Permission To Break My Heart
When I married Kirk at 24 – and we later divorced – I felt so lost, so hurt, so profoundly alone and woefully unlovable that I found myself tempted to shut down, to close my heart, to make myself less vulnerable, to protect myself from ever feeling so much pain again.
Then when I took a chance, opening my heart and marrying rebellious, tattooed, sexy bad boy Paul at 30, I once again gave a man permission to break my heart. This time, when the relationship ended in the worst possible way and I decided to walk away from the marriage, the heartbreak was even more traumatic. I’ll never forget sobbing on the dock of the marina where we kept our boat, after Paul stopped coming to our marriage counseling session and I realized the marriage was over, feeling the jagged jolts of raw nerve exposed in every body part. After that divorce, the temptation to lock the doors of my heart was even greater.

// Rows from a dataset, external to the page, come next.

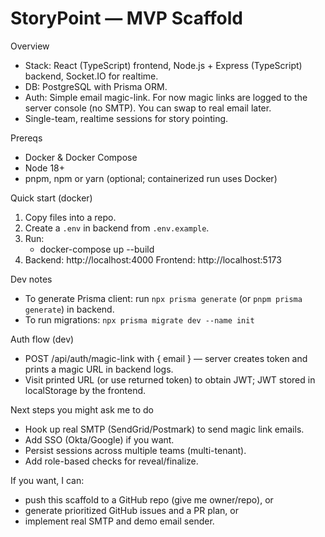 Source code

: # StoryPoint — MVP Scaffold

Overview
- Stack: React (TypeScript) frontend, Node.js + Express (TypeScript) backend, Socket.IO for realtime.
- DB: PostgreSQL with Prisma ORM.
- Auth: Simple email magic-link. For now magic links are logged to the server console (no SMTP). You can swap to real email later.
- Single-team, realtime sessions for story pointing.

Prereqs
- Docker & Docker Compose
- Node 18+
- pnpm, npm or yarn (optional; containerized run uses Docker)

Quick start (docker)
1. Copy files into a repo.
2. Create a `.env` in backend from `.env.example`.
3. Run:
   - docker-compose up --build
4. Backend: http://localhost:4000
   Frontend: http://localhost:5173

Dev notes
- To generate Prisma client: run `npx prisma generate` (or `pnpm prisma generate`) in backend.
- To run migrations: `npx prisma migrate dev --name init`

Auth flow (dev)
- POST /api/auth/magic-link with { email } — server creates token and prints a magic URL in backend logs.
- Visit printed URL (or use returned token) to obtain JWT; JWT stored in localStorage by the frontend.

Next steps you might ask me to do
- Hook up real SMTP (SendGrid/Postmark) to send magic link emails.
- Add SSO (Okta/Google) if you want.
- Persist sessions across multiple teams (multi-tenant).
- Add role-based checks for reveal/finalize.

If you want, I can:
- push this scaffold to a GitHub repo (give me owner/repo), or
- generate prioritized GitHub issues and a PR plan, or
- implement real SMTP and demo email sender.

Then Matt came along, with his wild tenderness and exceptional emotional availability, right as I was ready to write off men for good. Somehow, he managed to pry open the creaky closing doors of my heart, and I took an even greater risk, not only marrying him, but choosing to have a child with him – the ultimate exercise in giving someone permission to break your heart.
As if marriage doesn’t feel risky enough, the minute you become a parent, you also become profoundly aware of how much you have to lose. The idea of having your child die before you becomes impossible to even conceptualize, much less indulge. I’ve never felt so vulnerable in my life as when they handed me my baby girl in the recovery room after my C-section.

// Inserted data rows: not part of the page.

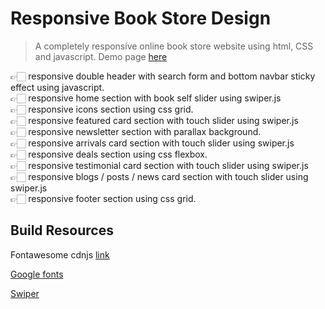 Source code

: # Responsive Book Store Design

> A completely responsive online book store website using html, CSS and javascript.
> Demo page [here](/index.html)

👉🏻 responsive double header with search form and bottom navbar sticky effect using javascript.<br />
👉🏻 responsive home section with book self slider using swiper.js<br />
👉🏻 responsive icons section using css grid.<br />
👉🏻 responsive featured card section with touch slider using swiper.js<br />
👉🏻 responsive newsletter section with parallax background.<br />
👉🏻 responsive arrivals card section with touch slider using swiper.js<br />
👉🏻 responsive deals section using css flexbox.<br />
👉🏻 responsive testimonial card section with touch slider using swiper.js<br />
👉🏻 responsive blogs / posts / news card section with touch slider using swiper.js<br />
👉🏻 responsive footer section using css grid.

## Build Resources

Fontawesome cdnjs [link](https://cdnjs.com/libraries/font-awesome/5.15.4)

[Google fonts](https://fonts.google.com/specimen/Poppins?query=poppins)

[Swiper](https://swiperjs.com.get-started)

Matt and I have now been together for ten years, and yet, even still, I know nothing in life is guaranteed. He could stop loving me. He could leave me. He could even die.
So could Siena.
But it’s a risk I know I have to take.
Giving My Heart Away – Again
As an exercise in heart opening, I have also just brought into my family’s life a new puppy. For over a year, we have been searching animal shelters, trying to find a hypoallergenic rescue dog (Siena and I are both allergic to some breeds) to bring into our home, first as a companion for Grendel, and then after Grendel died, as a new dog to bring light and love to our home. But we have been unsuccessful in finding an older dog that needs a home. The local shelters tell us that cute little poodles, bichons, malteses, yorkies, and other such fur-free, hypoallergenic pets simply get swooped up the minute they show up, on the rare occasion when they show up at all.
So since Siena and I have been summering in Ohio with my family, when we met an Ohio puppy who walked right into our wide open, still grieving hearts, we decided to take a risk – to bring home another dog and, knowing we will probably outlive her, give her permission to break our hearts.